- **BRIEF**: In the entries that follow, the line with "Config value \\" opens the range and the line with "On trouve à" closes it; repeat that range exactly, both lines included.

Items listed in a dataset:
□ □ □ □ □ □ □

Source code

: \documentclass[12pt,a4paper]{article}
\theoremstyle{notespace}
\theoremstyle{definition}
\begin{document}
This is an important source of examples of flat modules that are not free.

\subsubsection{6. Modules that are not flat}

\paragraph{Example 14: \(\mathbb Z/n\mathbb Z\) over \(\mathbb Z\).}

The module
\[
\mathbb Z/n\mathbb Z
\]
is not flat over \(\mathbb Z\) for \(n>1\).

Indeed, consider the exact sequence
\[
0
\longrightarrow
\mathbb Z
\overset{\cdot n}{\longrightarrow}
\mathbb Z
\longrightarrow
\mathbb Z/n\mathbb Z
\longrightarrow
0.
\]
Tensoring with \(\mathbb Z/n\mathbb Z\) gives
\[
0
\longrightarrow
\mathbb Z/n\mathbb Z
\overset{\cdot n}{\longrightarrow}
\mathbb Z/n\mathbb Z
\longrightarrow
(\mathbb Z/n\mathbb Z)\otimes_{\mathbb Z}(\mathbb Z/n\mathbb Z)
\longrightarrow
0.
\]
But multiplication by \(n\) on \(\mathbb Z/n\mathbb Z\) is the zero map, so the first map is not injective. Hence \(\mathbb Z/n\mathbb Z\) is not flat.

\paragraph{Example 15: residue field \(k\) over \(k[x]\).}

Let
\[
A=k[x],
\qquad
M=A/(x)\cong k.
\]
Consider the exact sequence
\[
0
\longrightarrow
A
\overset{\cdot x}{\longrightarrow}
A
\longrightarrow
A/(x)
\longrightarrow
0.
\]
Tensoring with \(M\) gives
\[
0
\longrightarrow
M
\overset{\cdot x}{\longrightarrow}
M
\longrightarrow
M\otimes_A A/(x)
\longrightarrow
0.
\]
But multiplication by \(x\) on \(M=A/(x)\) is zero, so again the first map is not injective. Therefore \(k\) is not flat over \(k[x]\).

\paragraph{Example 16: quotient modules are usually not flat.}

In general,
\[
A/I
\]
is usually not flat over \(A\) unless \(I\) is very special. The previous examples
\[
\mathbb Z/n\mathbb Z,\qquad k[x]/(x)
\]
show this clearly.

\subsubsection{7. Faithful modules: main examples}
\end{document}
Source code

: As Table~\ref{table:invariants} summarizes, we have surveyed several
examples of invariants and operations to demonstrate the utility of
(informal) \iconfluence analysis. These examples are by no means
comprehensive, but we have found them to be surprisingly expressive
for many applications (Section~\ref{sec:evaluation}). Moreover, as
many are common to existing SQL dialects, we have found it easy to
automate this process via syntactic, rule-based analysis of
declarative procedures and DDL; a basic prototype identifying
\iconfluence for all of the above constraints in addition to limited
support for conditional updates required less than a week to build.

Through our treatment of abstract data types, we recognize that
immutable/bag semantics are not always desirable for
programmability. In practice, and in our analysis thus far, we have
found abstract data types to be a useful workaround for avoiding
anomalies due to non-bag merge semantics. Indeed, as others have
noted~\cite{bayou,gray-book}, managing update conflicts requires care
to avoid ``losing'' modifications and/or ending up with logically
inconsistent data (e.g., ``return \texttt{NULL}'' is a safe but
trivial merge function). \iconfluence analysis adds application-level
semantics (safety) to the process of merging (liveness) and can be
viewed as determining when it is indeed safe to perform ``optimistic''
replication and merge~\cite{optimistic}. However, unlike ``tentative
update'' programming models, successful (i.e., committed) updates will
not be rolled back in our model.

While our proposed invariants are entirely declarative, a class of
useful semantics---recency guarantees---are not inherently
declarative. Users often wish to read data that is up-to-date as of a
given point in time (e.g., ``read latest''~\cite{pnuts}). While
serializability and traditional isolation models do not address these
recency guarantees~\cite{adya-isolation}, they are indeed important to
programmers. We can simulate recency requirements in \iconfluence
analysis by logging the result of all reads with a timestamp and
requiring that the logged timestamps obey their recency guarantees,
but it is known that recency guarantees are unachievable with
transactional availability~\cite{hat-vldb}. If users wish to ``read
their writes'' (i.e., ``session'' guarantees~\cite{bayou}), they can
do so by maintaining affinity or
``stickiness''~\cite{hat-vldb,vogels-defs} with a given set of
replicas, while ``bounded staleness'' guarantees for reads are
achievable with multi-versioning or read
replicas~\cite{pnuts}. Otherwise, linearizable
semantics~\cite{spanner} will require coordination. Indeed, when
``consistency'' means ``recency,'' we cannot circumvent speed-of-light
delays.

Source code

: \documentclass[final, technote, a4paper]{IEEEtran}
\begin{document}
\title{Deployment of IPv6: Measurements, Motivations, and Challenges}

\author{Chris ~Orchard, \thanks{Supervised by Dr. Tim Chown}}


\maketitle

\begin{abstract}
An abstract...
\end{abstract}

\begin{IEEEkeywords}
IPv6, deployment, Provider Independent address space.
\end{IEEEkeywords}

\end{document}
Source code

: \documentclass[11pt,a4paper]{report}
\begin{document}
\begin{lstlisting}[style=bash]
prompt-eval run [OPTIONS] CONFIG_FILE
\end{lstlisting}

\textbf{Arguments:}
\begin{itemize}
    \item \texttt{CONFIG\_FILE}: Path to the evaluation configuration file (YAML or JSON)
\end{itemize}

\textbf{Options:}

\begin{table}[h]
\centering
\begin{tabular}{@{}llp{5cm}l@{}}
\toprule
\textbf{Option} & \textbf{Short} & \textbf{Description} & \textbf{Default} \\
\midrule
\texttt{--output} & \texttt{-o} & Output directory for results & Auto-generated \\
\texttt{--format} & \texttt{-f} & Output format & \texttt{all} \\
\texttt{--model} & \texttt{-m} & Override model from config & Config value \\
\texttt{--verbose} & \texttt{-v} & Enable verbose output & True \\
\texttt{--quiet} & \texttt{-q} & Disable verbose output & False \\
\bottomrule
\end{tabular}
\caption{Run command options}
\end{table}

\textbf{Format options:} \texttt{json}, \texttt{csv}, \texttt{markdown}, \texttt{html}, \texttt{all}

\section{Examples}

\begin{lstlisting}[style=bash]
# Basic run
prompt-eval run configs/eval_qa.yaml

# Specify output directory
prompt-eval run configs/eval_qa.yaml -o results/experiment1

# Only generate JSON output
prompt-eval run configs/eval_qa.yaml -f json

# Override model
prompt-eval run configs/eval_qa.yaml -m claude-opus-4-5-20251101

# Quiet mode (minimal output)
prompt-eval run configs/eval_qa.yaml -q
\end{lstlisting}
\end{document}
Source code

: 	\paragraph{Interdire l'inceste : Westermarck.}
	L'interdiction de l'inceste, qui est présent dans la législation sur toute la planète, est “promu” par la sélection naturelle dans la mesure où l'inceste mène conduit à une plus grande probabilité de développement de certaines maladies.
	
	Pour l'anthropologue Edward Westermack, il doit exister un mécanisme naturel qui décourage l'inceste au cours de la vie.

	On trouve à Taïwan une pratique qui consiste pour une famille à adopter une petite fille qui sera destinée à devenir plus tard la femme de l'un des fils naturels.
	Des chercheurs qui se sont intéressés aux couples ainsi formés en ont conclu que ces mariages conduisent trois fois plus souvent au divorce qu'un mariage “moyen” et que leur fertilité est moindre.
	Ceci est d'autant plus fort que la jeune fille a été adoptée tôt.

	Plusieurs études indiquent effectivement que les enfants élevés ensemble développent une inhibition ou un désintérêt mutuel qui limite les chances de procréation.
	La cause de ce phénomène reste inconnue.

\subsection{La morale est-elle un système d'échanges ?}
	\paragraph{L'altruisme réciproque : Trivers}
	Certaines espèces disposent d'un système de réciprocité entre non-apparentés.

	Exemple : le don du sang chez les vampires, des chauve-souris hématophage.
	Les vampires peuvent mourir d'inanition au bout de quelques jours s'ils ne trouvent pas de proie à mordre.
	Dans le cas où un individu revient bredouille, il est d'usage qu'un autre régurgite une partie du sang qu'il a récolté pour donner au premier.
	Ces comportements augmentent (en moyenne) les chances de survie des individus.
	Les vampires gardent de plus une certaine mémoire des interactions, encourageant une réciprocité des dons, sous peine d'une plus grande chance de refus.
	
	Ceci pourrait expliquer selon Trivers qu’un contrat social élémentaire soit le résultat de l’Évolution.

□ □ □ □ □ □ □

- **REPLY TO THE TASK**:
\texttt{--model} & \texttt{-m} & Override model from config & Config value \\
\texttt{--verbose} & \texttt{-v} & Enable verbose output & True \\
\texttt{--quiet} & \texttt{-q} & Disable verbose output & False \\
\bottomrule
\end{tabular}
\caption{Run command options}
\end{table}

\textbf{Format options:} \texttt{json}, \texttt{csv}, \texttt{markdown}, \texttt{html}, \texttt{all}

\section{Examples}

\begin{lstlisting}[style=bash]
# Basic run
prompt-eval run configs/eval_qa.yaml

# Specify output directory
prompt-eval run configs/eval_qa.yaml -o results/experiment1

# Only generate JSON output
prompt-eval run configs/eval_qa.yaml -f json

# Override model
prompt-eval run configs/eval_qa.yaml -m claude-opus-4-5-20251101

# Quiet mode (minimal output)
prompt-eval run configs/eval_qa.yaml -q
\end{lstlisting}
\end{document}
Source code

: 	\paragraph{Interdire l'inceste : Westermarck.}
	L'interdiction de l'inceste, qui est présent dans la législation sur toute la planète, est “promu” par la sélection naturelle dans la mesure où l'inceste mène conduit à une plus grande probabilité de développement de certaines maladies.
	
	Pour l'anthropologue Edward Westermack, il doit exister un mécanisme naturel qui décourage l'inceste au cours de la vie.

	On trouve à Taïwan une pratique qui consiste pour une famille à adopter une petite fille qui sera destinée à devenir plus tard la femme de l'un des fils naturels.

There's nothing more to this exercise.